M.R. Venkatesh, Chartered accountant
Adds Chennai-based chartered accountant M.R. Venkatesh, who is known to be close to Jayalalitha, “This kind of a waiver by SEBI is unprecedented. SEBI has suspiciously acted with great alacrity in this particular case.” He agrees that had it been any other company, SEBI would likely have come down heavily upon them but was extraordinarily lenient on SpiceJet’s promoters.
To be sure, certain exemptions could have been provided under Regulation 10/11 of the SAST Regulations. SEBI has the power to exempt the acquirer from making an open offer under Regulation 10/11. Such discretionary power may be exercised by SEBI upon an application made by the acquirer. However, such power is to be exercised in the “interest” of the securities market.
Amber Dubey, partner and India head of aerospace and defence at global consultancy KPMG, explains. “The cash-strapped airline was grounded on December 17, 2014, during the peak winter season, due to non-payment of dues to oil companies. Had the airline been shut down, its share certificates would have been rendered worthless. So from a layman’s perspective, the interest of minority shareholders has already been protected with the revival of the near-defunct airline. Media reports suggest that SEBI may consider granting an exemption from open offer to SpiceJet under sections 10 and 11 of SAST Regulations.”
Adds corporate lawyer Gaurang Kanth, “It appears from secondary sources that a ‘Scheme of reconstruction and revival for the takeover of ownership, management and control of SpiceJet Limited’ was filed before the competent authority, the (Union) ministry of civil aviation, and that such a scheme has since received the ministry’s approval.” This apparently takes decision-making from sebi’s hands. “This interpretation, however, may have a potential of misuse,” adds Kanth.

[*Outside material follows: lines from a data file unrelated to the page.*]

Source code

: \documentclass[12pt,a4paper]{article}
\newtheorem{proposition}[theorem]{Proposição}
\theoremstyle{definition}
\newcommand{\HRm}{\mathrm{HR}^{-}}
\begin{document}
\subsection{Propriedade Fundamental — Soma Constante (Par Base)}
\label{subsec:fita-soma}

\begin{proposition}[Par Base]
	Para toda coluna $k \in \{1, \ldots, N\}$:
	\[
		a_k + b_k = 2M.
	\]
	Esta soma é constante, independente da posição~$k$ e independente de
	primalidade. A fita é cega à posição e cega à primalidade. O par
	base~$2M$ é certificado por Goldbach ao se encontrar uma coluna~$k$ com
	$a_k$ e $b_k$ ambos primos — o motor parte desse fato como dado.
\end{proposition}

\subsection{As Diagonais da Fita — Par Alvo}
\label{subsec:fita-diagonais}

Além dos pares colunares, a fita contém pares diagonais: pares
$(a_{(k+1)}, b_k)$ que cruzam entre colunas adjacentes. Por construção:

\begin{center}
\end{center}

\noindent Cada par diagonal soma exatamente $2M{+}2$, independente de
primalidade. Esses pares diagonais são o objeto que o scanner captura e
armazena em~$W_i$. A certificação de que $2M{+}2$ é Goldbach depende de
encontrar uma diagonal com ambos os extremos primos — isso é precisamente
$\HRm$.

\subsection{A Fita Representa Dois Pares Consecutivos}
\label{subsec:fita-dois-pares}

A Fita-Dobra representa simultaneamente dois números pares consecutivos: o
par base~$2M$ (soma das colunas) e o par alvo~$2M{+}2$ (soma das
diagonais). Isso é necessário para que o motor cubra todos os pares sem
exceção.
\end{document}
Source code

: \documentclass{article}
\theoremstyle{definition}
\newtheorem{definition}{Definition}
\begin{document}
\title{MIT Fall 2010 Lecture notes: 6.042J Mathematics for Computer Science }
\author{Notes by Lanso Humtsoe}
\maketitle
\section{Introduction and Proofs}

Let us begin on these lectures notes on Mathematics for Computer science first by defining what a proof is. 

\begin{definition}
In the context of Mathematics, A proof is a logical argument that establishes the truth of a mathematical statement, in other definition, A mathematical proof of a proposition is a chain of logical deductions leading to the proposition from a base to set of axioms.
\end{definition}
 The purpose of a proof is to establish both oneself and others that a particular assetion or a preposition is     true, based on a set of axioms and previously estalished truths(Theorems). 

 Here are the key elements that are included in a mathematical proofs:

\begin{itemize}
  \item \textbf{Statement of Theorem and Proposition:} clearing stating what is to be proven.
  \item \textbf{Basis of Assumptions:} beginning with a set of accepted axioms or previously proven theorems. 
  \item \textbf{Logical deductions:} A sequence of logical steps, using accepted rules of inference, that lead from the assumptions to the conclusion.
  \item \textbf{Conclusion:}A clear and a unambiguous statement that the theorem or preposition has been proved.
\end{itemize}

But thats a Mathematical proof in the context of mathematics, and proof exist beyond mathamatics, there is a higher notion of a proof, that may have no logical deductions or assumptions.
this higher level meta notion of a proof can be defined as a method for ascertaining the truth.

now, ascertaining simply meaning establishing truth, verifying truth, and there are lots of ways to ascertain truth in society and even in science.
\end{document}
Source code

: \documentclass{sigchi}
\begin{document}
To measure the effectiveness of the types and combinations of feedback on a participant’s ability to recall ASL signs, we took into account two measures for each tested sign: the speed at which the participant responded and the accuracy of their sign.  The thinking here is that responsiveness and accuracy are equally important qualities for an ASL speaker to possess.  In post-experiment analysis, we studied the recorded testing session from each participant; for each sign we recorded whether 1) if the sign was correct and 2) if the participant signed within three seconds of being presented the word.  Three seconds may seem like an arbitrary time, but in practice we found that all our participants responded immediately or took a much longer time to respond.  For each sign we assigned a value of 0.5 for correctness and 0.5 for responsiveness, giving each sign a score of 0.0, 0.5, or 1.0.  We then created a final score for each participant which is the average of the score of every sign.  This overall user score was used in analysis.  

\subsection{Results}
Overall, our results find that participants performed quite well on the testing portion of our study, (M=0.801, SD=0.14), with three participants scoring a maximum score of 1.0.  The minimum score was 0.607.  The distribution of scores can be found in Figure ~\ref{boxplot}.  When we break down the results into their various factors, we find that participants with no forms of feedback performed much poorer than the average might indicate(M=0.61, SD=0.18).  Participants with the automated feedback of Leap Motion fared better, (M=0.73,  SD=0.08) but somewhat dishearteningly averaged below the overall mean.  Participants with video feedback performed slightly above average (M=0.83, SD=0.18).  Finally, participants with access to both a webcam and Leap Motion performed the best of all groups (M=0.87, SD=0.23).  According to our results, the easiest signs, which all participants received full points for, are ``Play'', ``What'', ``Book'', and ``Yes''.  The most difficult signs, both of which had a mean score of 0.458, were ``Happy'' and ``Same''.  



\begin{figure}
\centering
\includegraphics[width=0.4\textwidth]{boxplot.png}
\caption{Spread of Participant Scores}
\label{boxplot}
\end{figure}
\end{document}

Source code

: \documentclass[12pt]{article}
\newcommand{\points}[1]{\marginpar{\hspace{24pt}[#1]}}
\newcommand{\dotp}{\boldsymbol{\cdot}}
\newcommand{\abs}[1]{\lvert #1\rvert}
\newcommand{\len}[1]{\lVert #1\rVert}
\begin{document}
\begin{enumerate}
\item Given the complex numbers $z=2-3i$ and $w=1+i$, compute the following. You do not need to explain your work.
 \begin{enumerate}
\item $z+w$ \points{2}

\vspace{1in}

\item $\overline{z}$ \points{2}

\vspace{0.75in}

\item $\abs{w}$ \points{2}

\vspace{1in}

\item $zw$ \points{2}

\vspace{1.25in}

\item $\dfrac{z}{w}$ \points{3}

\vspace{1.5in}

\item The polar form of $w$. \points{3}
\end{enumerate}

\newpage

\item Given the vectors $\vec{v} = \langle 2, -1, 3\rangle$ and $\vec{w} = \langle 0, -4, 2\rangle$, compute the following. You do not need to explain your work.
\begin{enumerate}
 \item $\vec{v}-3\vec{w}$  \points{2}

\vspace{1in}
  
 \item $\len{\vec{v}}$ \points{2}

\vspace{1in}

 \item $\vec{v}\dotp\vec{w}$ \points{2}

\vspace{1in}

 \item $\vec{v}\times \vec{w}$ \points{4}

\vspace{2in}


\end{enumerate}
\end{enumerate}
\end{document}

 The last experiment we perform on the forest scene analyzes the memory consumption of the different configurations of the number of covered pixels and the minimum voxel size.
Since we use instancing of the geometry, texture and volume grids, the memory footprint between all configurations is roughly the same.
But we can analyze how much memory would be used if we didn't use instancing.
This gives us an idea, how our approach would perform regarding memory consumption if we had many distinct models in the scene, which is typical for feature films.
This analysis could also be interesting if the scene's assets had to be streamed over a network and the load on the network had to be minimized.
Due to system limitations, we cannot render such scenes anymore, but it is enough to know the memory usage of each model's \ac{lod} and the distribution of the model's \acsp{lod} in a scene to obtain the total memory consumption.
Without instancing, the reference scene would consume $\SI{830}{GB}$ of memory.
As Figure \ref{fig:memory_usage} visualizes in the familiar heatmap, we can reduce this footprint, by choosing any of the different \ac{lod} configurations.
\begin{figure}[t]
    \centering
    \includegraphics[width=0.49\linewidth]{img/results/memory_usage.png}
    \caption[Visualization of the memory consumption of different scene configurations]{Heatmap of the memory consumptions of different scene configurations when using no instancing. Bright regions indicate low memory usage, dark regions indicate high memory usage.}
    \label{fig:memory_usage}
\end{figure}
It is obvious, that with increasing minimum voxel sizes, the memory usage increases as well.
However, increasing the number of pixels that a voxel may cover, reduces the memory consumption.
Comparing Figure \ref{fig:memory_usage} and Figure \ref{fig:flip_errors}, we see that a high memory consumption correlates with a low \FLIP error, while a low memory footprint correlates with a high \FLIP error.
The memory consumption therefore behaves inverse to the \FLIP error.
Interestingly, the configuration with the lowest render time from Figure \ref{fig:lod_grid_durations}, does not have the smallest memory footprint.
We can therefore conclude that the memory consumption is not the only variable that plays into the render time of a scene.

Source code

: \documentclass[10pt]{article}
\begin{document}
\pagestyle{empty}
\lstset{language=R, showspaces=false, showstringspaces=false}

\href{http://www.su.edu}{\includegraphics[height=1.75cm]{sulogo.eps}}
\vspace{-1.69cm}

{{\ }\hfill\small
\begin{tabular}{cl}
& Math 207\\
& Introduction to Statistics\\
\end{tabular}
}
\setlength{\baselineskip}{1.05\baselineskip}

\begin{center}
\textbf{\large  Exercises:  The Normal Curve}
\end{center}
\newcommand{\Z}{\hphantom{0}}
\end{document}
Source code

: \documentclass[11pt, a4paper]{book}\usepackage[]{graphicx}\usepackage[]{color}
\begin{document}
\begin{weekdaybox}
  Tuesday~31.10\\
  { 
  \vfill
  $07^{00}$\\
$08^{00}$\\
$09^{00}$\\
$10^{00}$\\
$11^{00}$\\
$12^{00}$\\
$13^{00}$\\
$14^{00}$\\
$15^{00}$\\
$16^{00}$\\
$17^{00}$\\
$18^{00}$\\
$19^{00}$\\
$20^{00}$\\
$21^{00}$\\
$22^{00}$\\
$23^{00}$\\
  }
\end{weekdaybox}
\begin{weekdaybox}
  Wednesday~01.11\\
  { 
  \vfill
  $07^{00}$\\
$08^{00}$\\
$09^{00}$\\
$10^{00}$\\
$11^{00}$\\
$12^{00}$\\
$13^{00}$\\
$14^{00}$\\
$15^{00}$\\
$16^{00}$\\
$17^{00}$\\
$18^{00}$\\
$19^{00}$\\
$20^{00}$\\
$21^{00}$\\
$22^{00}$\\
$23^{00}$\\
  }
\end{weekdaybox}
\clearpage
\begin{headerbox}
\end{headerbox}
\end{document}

That may well be so, but in the absence of clear statements explaining their stances from the regulatory bodies, tongues will continue to wag. This applies in particular to a government that has recently stressed—via finance minister Arun Jaitley—that there was no scam in the first year of Modi sarkar. “The corridors are empty, and the silence cheery,” wrote Jaitley in a Facebook post recently, pointing to “the difference between UPA’s crony capitalism and institutional destruction and nda’s liberalisation and anti-corruption”. The onus is on the government to come clean on the SpiceJet deal.
Flying Around In Circles
Many questions around the government-assisted SpiceJet deal between Ajay Singh and the Marans
- Marketshare 9.2%
- Daily flights 245 to 41 destinations
- Aircraft strength 20 Boeings, 15 Bombardier Q400s
- Assets Rs 20,000crore
- Market capitalisation Rs 1,085crore
- Accumulated losses in Dec 2014 Rs 3,000crore
- The airline was grounded in December 2014. The owner, Kalanidhi Maran, approached Ajay Singh to buy the airline
- Singh is known to be close to BJP and was an integral part of prime minister Narendra Modi’s campaign machinery
- Singh took over 58.46% of the Kalanidhi and Kal Airways stake at an undisclosed sum; he currently holds 60.31%; 39.69% is publicly held
- Singh is bringing in Rs 1,500 crore in three tranches to revive the airline
- Why was the deal value not disclosed when it is mandatory according to SEBI rules?
- Why was an open offer not made to other shareholders, as per SEBI rules?
- Why was Ajay Singh’s source of funds not examined closely?
- Why have SEBI and various govt departments maintained a sphinx-like silence on the deal?
- Why did the government approach Ajay Singh, as he says, to take over SpiceJet if it did no such thing for Kingfisher?